• WORK INSTRUCTIONS: If a line of the material holds the string "steps", please copy it.

• RAW DATA:

○ ○ ○ ○ ○

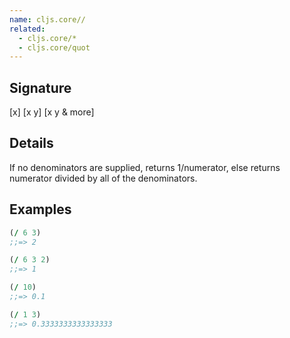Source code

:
 ```yaml
---
name: cljs.core//
related:
  - cljs.core/*
  - cljs.core/quot
---
```


## Signature
[x]
[x y]
[x y & more]


## Details

If no denominators are supplied, returns 1/numerator, else returns numerator
divided by all of the denominators.


## Examples

```clj
(/ 6 3)
;;=> 2

(/ 6 3 2)
;;=> 1

(/ 10)
;;=> 0.1

(/ 1 3)
;;=> 0.3333333333333333
```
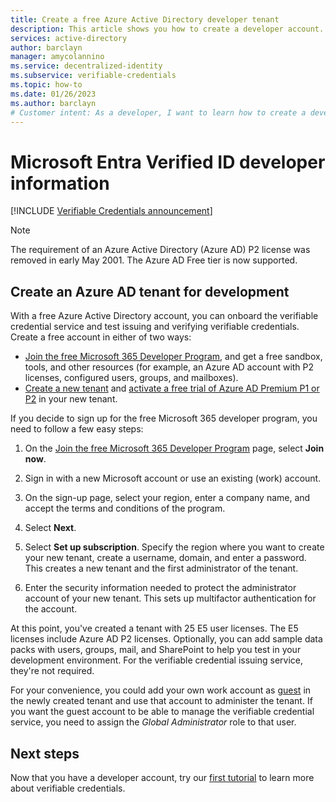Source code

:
 ```yaml
---
title: Create a free Azure Active Directory developer tenant
description: This article shows you how to create a developer account.
services: active-directory
author: barclayn
manager: amycolannino
ms.service: decentralized-identity
ms.subservice: verifiable-credentials
ms.topic: how-to
ms.date: 01/26/2023
ms.author: barclayn
# Customer intent: As a developer, I want to learn how to create a developer Azure Active Directory account so I can participate in the preview with a P2 license. 
---
```


# Microsoft Entra Verified ID developer information

[!INCLUDE [Verifiable Credentials announcement](../../../includes/verifiable-credentials-brand.md)]

> [!NOTE]
> The requirement of an Azure Active Directory (Azure AD) P2 license was removed in early May 2001. The Azure AD Free tier is now supported. 

## Create an Azure AD tenant for development

 With a free Azure Active Directory account, you can onboard the verifiable credential service and test issuing and verifying verifiable credentials. Create a free account in either of two ways:

- [Join the free Microsoft 365 Developer Program](https://aka.ms/o365devprogram), and get a free sandbox, tools, and other resources (for example, an Azure AD account with P2 licenses, configured users, groups, and mailboxes).
- [Create a new tenant](../develop/quickstart-create-new-tenant.md) and [activate a free trial of Azure AD Premium P1 or P2](https://azure.microsoft.com/trial/get-started-active-directory/) in your new tenant.

If you decide to sign up for the free Microsoft 365 developer program, you need to follow a few easy steps:

1. On the [Join the free Microsoft 365 Developer Program](https://aka.ms/o365devprogram) page, select **Join now**.

1. Sign in with a new Microsoft account or use an existing (work) account.

1. On the sign-up page, select your region, enter a company name, and accept the terms and conditions of the program.

1. Select **Next**.

1. Select **Set up subscription**. Specify the region where you want to create your new tenant, create a username, domain, and enter a password. This creates a new tenant and the first administrator of the tenant.

1. Enter the security information needed to protect the administrator account of your new tenant. This sets up multifactor authentication for the account.


At this point, you've created a tenant with 25 E5 user licenses. The E5 licenses include Azure AD P2 licenses. Optionally, you can add sample data packs with users, groups, mail, and SharePoint to help you test in your development environment. For the verifiable credential issuing service, they're not required.

For your convenience, you could add your own work account as [guest](../external-identities/b2b-quickstart-add-guest-users-portal.md) in the newly created tenant and use that account to administer the tenant. If you want the guest account to be able to manage the verifiable credential service, you need to assign the *Global Administrator* role to that user.

## Next steps

Now that you have a developer account, try our [first tutorial](./verifiable-credentials-configure-tenant.md) to learn more about verifiable credentials.
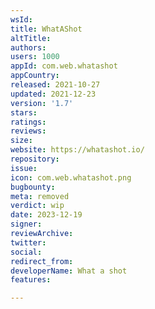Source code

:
 ```yaml
---
wsId: 
title: WhatAShot
altTitle: 
authors: 
users: 1000
appId: com.web.whatashot
appCountry: 
released: 2021-10-27
updated: 2021-12-23
version: '1.7'
stars: 
ratings: 
reviews: 
size: 
website: https://whatashot.io/
repository: 
issue: 
icon: com.web.whatashot.png
bugbounty: 
meta: removed
verdict: wip
date: 2023-12-19
signer: 
reviewArchive: 
twitter: 
social: 
redirect_from: 
developerName: What a shot
features: 

---
```


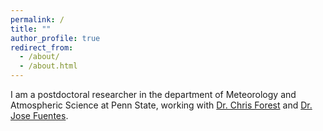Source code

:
 ```yaml
---
permalink: /
title: ""
author_profile: true
redirect_from: 
  - /about/
  - /about.html
---
```


I am a postdoctoral researcher in the department of Meteorology and Atmospheric Science at Penn State, working with <a href="https://www.met.psu.edu/people/cef13/">Dr. Chris Forest</a> and <a href="https://micromet.psu.edu/">Dr. Jose Fuentes</a>.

○ ○ ○ ○ ○

• RESPONSE:
If you decide to sign up for the free Microsoft 365 developer program, you need to follow a few easy steps:
## Next steps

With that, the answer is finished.